3. Number of Experts Used to Establish the Ground Truth for the Test Set and Their Qualifications

Not applicable. This study is an analytical performance assessment comparing a software version against a previous version, not a clinical study involving diagnosis by experts. The "ground truth" for the test set specimens (e.g., negative controls, positive controls, 3X LoD samples) would have been established by the manufacturer's internal quality control and characterization processes.

4. Adjudication Method for the Test Set

Not applicable, as this was an analytical comparison study of software versions, not a clinical trial requiring adjudication of diagnostic outcomes.

5. If a Multi-Reader Multi-Case (MRMC) Comparative Effectiveness Study Was Done

No. This was not a multi-reader, multi-case comparative effectiveness study. It was a technical comparison of an updated software algorithm (Assay Script v1.16) against a previous version (v1.15) for an existing in vitro diagnostic device. Therefore, there's no mention of human readers or improved performance with AI assistance.

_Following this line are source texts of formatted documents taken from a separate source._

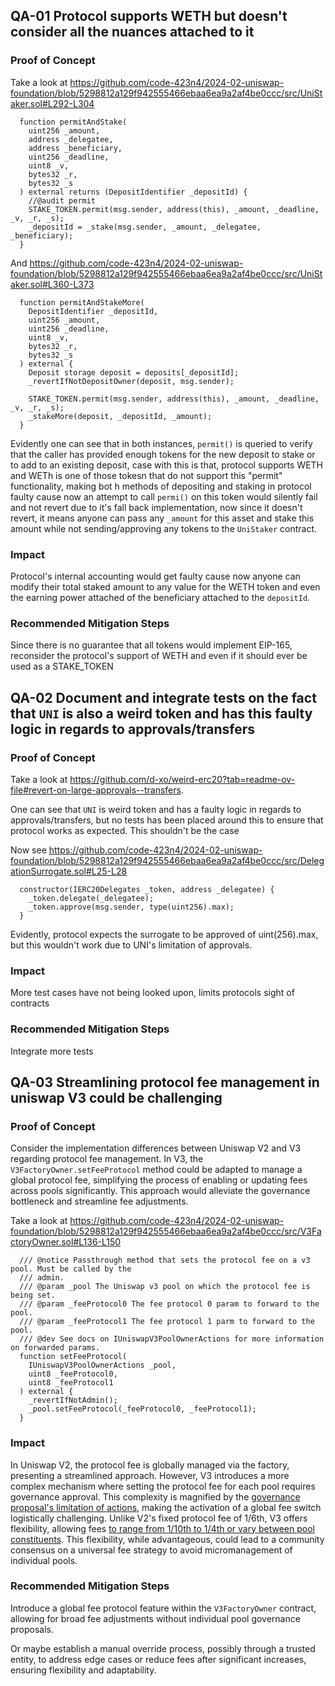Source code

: ## QA-01 Protocol supports WETH but doesn't consider all the nuances attached to it

### Proof of Concept

Take a look at https://github.com/code-423n4/2024-02-uniswap-foundation/blob/5298812a129f942555466ebaa6ea9a2af4be0ccc/src/UniStaker.sol#L292-L304

```solidity
  function permitAndStake(
    uint256 _amount,
    address _delegatee,
    address _beneficiary,
    uint256 _deadline,
    uint8 _v,
    bytes32 _r,
    bytes32 _s
  ) external returns (DepositIdentifier _depositId) {
    //@audit permit
    STAKE_TOKEN.permit(msg.sender, address(this), _amount, _deadline, _v, _r, _s);
    _depositId = _stake(msg.sender, _amount, _delegatee, _beneficiary);
  }
```

And https://github.com/code-423n4/2024-02-uniswap-foundation/blob/5298812a129f942555466ebaa6ea9a2af4be0ccc/src/UniStaker.sol#L360-L373

```solidity
  function permitAndStakeMore(
    DepositIdentifier _depositId,
    uint256 _amount,
    uint256 _deadline,
    uint8 _v,
    bytes32 _r,
    bytes32 _s
  ) external {
    Deposit storage deposit = deposits[_depositId];
    _revertIfNotDepositOwner(deposit, msg.sender);

    STAKE_TOKEN.permit(msg.sender, address(this), _amount, _deadline, _v, _r, _s);
    _stakeMore(deposit, _depositId, _amount);
  }

```

Evidently one can see that in both instances, `permit()` is queried to verify that the caller has provided enough tokens for the new deposit to stake or to add to an existing deposit, case with this is that, protocol supports WETH and WETh is one of those tokesn that do not support this "permit" functionality, making bot h methods of depositing and staking in protocol faulty cause now an attempt to call `permi()` on this token would silently fail and not revert due to it's fall back implementation, now since it doesn't revert, it means anyone can pass any `_amount` for this asset and stake this amount while not sending/approving any tokens to the `UniStaker` contract.

### Impact

Protocol's internal accounting would get faulty cause now anyone can modify their total staked amount to any value for the WETH token and even the earning power attached of the beneficiary attached to the `depositId`.

### Recommended Mitigation Steps

Since there is no guarantee that all tokens would implement EIP-165, reconsider the protocol's support of WETH and even if it should ever be used as a STAKE_TOKEN

## QA-02 Document and integrate tests on the fact that `UNI` is also a weird token and has this faulty logic in regards to approvals/transfers

### Proof of Concept

Take a look at https://github.com/d-xo/weird-erc20?tab=readme-ov-file#revert-on-large-approvals--transfers.

One can see that `UNI` is weird token and has a faulty logic in regards to approvals/transfers, but no tests has been placed around this to ensure that protocol works as expected. This shouldn't be the case

Now see https://github.com/code-423n4/2024-02-uniswap-foundation/blob/5298812a129f942555466ebaa6ea9a2af4be0ccc/src/DelegationSurrogate.sol#L25-L28

```solidity
  constructor(IERC20Delegates _token, address _delegatee) {
    _token.delegate(_delegatee);
    _token.approve(msg.sender, type(uint256).max);
  }
```

Evidently, protocol expects the surrogate to be approved of uint(256).max, but this wouldn't work due to UNI's limitation of approvals.

### Impact

More test cases have not being looked upon, limits protocols sight of contracts

### Recommended Mitigation Steps

Integrate more tests

## QA-03 Streamlining protocol fee management in uniswap V3 could be challenging

### Proof of Concept

Consider the implementation differences between Uniswap V2 and V3 regarding protocol fee management. In V3, the `V3FactoryOwner.setFeeProtocol` method could be adapted to manage a global protocol fee, simplifying the process of enabling or updating fees across pools significantly. This approach would alleviate the governance bottleneck and streamline fee adjustments.

Take a look at https://github.com/code-423n4/2024-02-uniswap-foundation/blob/5298812a129f942555466ebaa6ea9a2af4be0ccc/src/V3FactoryOwner.sol#L136-L150

```solidity
  /// @notice Passthrough method that sets the protocol fee on a v3 pool. Must be called by the
  /// admin.
  /// @param _pool The Uniswap v3 pool on which the protocol fee is being set.
  /// @param _feeProtocol0 The fee protocol 0 param to forward to the pool.
  /// @param _feeProtocol1 The fee protocol 1 parm to forward to the pool.
  /// @dev See docs on IUniswapV3PoolOwnerActions for more information on forwarded params.
  function setFeeProtocol(
    IUniswapV3PoolOwnerActions _pool,
    uint8 _feeProtocol0,
    uint8 _feeProtocol1
  ) external {
    _revertIfNotAdmin();
    _pool.setFeeProtocol(_feeProtocol0, _feeProtocol1);
  }

```

### Impact

In Uniswap V2, the protocol fee is globally managed via the factory, presenting a streamlined approach. However, V3 introduces a more complex mechanism where setting the protocol fee for each pool requires governance approval. This complexity is magnified by the [governance proposal's limitation of actions](https://docs.uniswap.org/contracts/v3/reference/governance/overview#proposal-max-operations), making the activation of a global fee switch logistically challenging. Unlike V2's fixed protocol fee of 1/6th, V3 offers flexibility, allowing fees [to range from 1/10th to 1/4th or vary between pool constituents](https://github.com/Uniswap/v3-core/blob/d8b1c635c275d2a9450bd6a78f3fa2484fef73eb/contracts/UniswapV3Pool.sol#L836-L845). This flexibility, while advantageous, could lead to a community consensus on a universal fee strategy to avoid micromanagement of individual pools.

### Recommended Mitigation Steps

Introduce a global fee protocol feature within the `V3FactoryOwner` contract, allowing for broad fee adjustments without individual pool governance proposals.

Or maybe establish a manual override process, possibly through a trusted entity, to address edge cases or reduce fees after significant increases, ensuring flexibility and adaptability.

6. If a Standalone (i.e., algorithm only without human-in-the-loop performance) Was Done

Yes, this study is inherently a standalone performance assessment of the updated algorithm. The cobas® Liat® System is an automated system that outputs an interpreted result directly (qualitative detection of viral RNA). The study assessed the impact of the algorithm change on these automated results.

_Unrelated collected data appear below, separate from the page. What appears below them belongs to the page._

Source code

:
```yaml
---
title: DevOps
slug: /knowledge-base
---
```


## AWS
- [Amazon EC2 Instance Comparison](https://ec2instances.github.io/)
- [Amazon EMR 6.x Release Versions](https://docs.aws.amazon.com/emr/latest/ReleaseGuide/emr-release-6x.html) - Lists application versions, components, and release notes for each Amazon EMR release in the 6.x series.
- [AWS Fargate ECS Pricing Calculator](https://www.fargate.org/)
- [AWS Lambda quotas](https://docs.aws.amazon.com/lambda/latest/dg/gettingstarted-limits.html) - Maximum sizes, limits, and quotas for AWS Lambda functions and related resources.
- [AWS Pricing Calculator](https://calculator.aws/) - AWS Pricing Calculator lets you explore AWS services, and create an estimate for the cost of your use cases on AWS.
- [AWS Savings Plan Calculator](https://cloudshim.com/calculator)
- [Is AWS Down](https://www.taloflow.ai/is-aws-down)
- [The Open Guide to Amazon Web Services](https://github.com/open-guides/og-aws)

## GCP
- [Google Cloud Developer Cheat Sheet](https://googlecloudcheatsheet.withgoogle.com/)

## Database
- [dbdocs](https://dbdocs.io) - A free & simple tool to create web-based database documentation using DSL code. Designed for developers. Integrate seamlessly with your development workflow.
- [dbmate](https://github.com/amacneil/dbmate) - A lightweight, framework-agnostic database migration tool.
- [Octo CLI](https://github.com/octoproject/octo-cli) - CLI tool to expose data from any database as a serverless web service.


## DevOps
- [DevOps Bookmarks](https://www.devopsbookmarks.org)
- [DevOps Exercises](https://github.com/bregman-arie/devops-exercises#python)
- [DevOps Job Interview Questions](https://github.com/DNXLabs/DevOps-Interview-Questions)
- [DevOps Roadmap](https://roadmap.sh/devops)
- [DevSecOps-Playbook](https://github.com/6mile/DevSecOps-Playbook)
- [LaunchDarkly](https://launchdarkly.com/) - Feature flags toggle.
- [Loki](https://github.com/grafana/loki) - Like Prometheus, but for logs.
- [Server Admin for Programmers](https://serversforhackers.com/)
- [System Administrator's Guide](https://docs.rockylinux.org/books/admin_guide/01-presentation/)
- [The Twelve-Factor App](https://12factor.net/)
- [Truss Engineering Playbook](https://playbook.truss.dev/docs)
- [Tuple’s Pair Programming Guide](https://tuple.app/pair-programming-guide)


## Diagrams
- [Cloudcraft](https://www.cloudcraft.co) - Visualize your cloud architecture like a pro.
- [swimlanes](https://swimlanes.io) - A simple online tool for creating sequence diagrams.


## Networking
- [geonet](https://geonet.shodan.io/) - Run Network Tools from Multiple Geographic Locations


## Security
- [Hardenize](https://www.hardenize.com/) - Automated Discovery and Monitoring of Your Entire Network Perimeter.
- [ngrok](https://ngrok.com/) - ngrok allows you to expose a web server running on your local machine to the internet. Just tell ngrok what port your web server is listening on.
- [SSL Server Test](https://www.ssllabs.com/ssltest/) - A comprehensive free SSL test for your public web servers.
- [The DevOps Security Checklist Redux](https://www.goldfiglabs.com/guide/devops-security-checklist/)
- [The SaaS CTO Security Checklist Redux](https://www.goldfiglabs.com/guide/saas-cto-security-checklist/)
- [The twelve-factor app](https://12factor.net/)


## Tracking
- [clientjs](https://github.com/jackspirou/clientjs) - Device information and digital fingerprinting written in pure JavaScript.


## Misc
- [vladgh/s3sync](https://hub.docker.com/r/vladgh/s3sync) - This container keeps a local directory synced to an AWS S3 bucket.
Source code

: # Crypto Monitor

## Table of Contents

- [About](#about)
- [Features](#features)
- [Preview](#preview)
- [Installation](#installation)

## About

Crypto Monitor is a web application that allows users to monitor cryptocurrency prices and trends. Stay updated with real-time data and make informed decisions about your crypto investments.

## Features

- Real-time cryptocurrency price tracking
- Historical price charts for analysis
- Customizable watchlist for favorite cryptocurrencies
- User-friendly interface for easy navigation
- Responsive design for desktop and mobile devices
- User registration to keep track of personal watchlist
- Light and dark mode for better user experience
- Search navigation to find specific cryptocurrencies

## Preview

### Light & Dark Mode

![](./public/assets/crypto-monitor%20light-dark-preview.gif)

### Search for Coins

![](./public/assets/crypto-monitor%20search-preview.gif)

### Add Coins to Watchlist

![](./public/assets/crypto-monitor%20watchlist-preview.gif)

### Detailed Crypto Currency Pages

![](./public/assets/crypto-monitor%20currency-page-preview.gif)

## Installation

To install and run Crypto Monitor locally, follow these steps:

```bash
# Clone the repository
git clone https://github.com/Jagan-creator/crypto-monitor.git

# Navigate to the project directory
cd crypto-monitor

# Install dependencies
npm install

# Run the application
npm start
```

7. The Type of Ground Truth Used

The ground truth for the test set samples used in this study was based on:

• Defined characteristics of controls: Negative controls and positive controls have known compositions.
• Spiked samples: Positive specimens containing co-formulated target material at a known concentration (3X LoD) were used, allowing for a quantitative ground truth for viral load.

8. The Sample Size for the Training Set

The document does not provide information about a training set. The changes implemented were to an "Algorithm parameter" and "Correction of defects (bug fixes)" in the assay script. This suggests the changes were based on identifying and addressing specific performance characteristics or issues with the original algorithm, rather than a re-training of a machine learning model.

9. How the Ground Truth for the Training Set Was Established

Not applicable, as a discrete "training set" in the context of machine learning model development is not mentioned or implied by the description of the software changes. The algorithm modifications were likely based on internal engineering analysis and optimization to address specific performance aspects (like tolerating early Cts) or bug fixes within the existing RT-PCR assay interpretation.